L’esterno difensivo blucerchiato Fabrizio Cacciatore si sta ben comportando in questo avvio di campionato.
Utile sia come terzino destro che sinistro, il difensore ex Verona è stato intervistato in esclusiva dai microfoni di gianlucadimarzio.com:
“E lassù si sta davvero bene, solo dobbiamo stare con i piedi per terra e lavorare come abbiamo fatto fino ad oggi per non rovinare tutto. Siamo partiti davvero forte e sinceramente non ce lo aspettavamo, siamo però consapevoli di essere una buona squadra e che possiamo ancora migliorare, quest’anno credo che potremo toglierci delle belle soddisfazioni. Giocare in una squadra con questo cuore per me è motivo d’orgoglio, e poi quando la difesa lavora bene e non si prende gol male che vada si porta a casa un punto. Ora dobbiamo continuare a seguire le indicazioni dell’allenatore per fare ancora meglio. I meriti di una partenza da favola vanno sicuramente al gruppo, è quello che sta facendo la differenza. Dall’allenatore ai giocatori, passando per lo staff tecnico siamo tutti molto uniti e non è facile trovare un ambiente così”.

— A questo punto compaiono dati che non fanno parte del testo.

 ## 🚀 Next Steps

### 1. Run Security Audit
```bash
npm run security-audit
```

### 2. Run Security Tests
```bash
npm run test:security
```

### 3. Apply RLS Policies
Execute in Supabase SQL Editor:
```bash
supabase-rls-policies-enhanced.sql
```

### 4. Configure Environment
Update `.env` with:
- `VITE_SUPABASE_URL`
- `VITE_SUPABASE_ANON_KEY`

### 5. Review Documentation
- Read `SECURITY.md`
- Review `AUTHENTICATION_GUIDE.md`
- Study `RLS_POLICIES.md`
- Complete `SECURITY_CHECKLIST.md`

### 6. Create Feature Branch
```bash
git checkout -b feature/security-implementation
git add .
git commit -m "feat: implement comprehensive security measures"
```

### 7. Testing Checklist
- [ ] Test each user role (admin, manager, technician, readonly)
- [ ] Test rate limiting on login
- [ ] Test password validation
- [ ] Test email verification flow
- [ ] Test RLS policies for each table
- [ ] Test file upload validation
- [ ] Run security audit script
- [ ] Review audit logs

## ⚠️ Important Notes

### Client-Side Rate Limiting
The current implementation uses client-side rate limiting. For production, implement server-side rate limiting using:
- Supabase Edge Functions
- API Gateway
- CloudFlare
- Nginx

Poi una dichiarazione sul suo passato veronese, Verona che nell'ultimo turno ha battuto il Cagliari prossimo avversario dei blucerchiati: “Se li ho chiamati per farmi svelare come hanno fatto? No, ma ho seguito la partita ed hanno disputato un’ottima gara. A Verona sono stati due anni stupendi e di grandi soddisfazioni, dalla promozione in A alla scorsa stagione, che credo ripetere sia difficile, se Mandorlini però riuscirà a trasmettere ai ragazzi quello che ha trasmesso a noi sono sicuro che faranno bene. Iturbe? È davvero forte, io ho avuto la possibilità di viverlo l’anno scorso e da subito si vedeva che aveva qualcosa in più. Penso che ora debba pensare a crescere, visto che è alla sua prima esperienza in una grande squadra, può solo migliorare e se sfrutterà questa occasione diventerà un giocatore decisivo”.

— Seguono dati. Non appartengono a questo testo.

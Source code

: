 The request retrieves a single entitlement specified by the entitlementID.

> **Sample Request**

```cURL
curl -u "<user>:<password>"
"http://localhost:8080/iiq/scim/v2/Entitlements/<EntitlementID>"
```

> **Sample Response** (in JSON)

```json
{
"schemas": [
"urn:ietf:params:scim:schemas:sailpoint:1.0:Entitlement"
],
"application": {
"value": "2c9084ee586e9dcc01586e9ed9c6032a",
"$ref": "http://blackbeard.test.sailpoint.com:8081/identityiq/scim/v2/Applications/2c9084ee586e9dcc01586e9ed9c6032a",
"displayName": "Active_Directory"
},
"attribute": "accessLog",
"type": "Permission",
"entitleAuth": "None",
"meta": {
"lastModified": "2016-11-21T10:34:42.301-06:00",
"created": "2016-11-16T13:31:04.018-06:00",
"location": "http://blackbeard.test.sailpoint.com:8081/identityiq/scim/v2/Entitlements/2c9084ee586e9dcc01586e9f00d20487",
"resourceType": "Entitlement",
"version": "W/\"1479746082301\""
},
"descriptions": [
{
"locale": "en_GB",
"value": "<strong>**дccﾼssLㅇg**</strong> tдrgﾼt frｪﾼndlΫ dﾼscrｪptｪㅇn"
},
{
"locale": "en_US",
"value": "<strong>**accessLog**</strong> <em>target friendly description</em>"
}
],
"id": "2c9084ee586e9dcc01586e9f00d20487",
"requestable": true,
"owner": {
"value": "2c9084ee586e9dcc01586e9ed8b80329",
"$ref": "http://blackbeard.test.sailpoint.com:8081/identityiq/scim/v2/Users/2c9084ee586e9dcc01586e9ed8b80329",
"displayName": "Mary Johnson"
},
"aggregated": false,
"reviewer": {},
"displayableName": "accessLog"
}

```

Sui tifosi blucerchiati e l'importanza del loro sostegno: “Una tifoseria splendida, che ti sostiene sempre. Per noi giocare davanti al nostro pubblico è fondamentale, i sampdoriani sono un valore aggiunto e daremo il massimo per continuare a farli sorridere, anche lontano dal nostro stadio”.
Sul prossimo impegno di Cagliari: “Sulla carta è un impegno alla nostra portata, ma sappiamo che sarà una partita dura perché giocare in Sardegna non è mai semplice, Zeman poi è un ottimo allenatore e sa far giocare bene le sue squadre, se scenderemo in campo con lo stesso atteggiamento avuto in questo inizio di stagione però potremo portare a casa il risultato".

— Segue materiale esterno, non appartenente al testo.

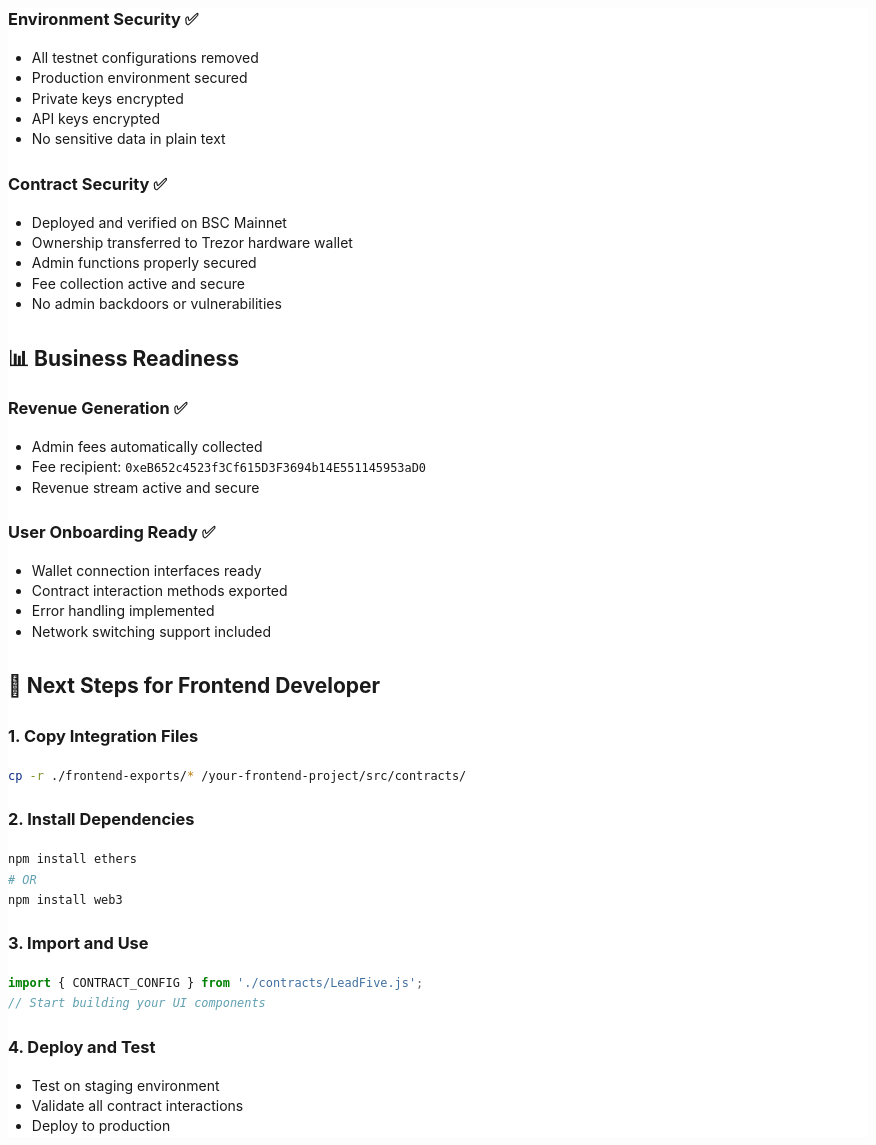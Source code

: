 ### Environment Security ✅
- All testnet configurations removed
- Production environment secured
- Private keys encrypted
- API keys encrypted
- No sensitive data in plain text

### Contract Security ✅
- Deployed and verified on BSC Mainnet
- Ownership transferred to Trezor hardware wallet
- Admin functions properly secured
- Fee collection active and secure
- No admin backdoors or vulnerabilities

## 📊 Business Readiness

### Revenue Generation ✅
- Admin fees automatically collected
- Fee recipient: `0xeB652c4523f3Cf615D3F3694b14E551145953aD0`
- Revenue stream active and secure

### User Onboarding Ready ✅
- Wallet connection interfaces ready
- Contract interaction methods exported
- Error handling implemented
- Network switching support included

## 🚀 Next Steps for Frontend Developer

### 1. Copy Integration Files
```bash
cp -r ./frontend-exports/* /your-frontend-project/src/contracts/
```

### 2. Install Dependencies
```bash
npm install ethers
# OR
npm install web3
```

### 3. Import and Use
```javascript
import { CONTRACT_CONFIG } from './contracts/LeadFive.js';
// Start building your UI components
```

### 4. Deploy and Test
- Test on staging environment
- Validate all contract interactions
- Deploy to production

Sull’avvento del nuovo presidente Ferrero e sulla sua carica di entusiasmo che ha contagiato tutto l’ambiente blucerchiato: “Ferrero? È come lo si vede da fuori, l’entusiasmo che traspare fa parte del suo modo di essere. È bello vederlo festeggiare con noi in campo, speriamo continui a farlo perché vorrà dire che continueremo a vincere. Per noi é una figura importante, ci incita sempre dicendoci che per lui siamo i migliori e questo per noi è un grande stimolo”.
Infine una battuta sul rapporto personale con Mihajlovic: “Mi sono trovato bene fin dall’inizio, è un ottimo allenatore, cura i minimi dettagli e penso che questa sia la sua vera forza, poi è un grande motivatore e in certi momenti questo aspetto può risultare decisivo”.